Onze website is vernieuwd, geef zelf je evenementen in. Heb je een fout gezien. Mail ons!

Klassiek Centraal

Mieczyslaw Weinberg - De vier sonates voor cello solo

Weinberg: Sonates voor cello solo nr. 1 op. 72 – nr. 2 op. 121 – nr. 3 op. 106 – nr. 4 op. 140bis
Mario Brunello (cello)
Arcana A 559 • 88′ •
Opname: maart 2022, Antiruggine, Vallà, Treviso (I)

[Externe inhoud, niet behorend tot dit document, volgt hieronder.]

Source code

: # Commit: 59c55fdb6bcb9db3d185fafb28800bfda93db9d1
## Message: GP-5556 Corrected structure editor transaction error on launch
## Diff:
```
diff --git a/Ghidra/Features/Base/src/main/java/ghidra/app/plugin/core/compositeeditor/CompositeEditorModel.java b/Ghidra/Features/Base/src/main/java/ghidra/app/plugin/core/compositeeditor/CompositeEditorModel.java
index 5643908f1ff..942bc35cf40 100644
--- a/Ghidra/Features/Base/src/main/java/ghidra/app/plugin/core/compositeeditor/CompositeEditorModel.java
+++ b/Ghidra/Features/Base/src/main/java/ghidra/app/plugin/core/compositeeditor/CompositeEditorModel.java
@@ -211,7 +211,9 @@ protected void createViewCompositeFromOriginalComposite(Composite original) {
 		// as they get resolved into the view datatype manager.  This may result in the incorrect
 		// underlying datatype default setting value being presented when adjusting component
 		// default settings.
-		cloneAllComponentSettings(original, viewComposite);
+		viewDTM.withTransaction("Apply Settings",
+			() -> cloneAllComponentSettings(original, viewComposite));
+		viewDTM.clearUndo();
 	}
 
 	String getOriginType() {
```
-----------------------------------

Er spreekt zoveel bezieling uit deze vier sonates en Mario Brunello’s musiceren dat het veel meer dan alleen hartverwarmend is: het raakt ten diepste de ziel, deze muziek die opwelt vanuit een rijk geschakeerde bron die een fraai gestileerd kleurenpalet verbindt aan een expressief niets en niemand ontziend krachtenveld, met het overrompelende effect zoals we dat ook kennen van zijn eveneens voor cello solo gecomponeerde 24 Preludes op. 100 (later door Gidon Kremer gearrangeerd voor viool solo).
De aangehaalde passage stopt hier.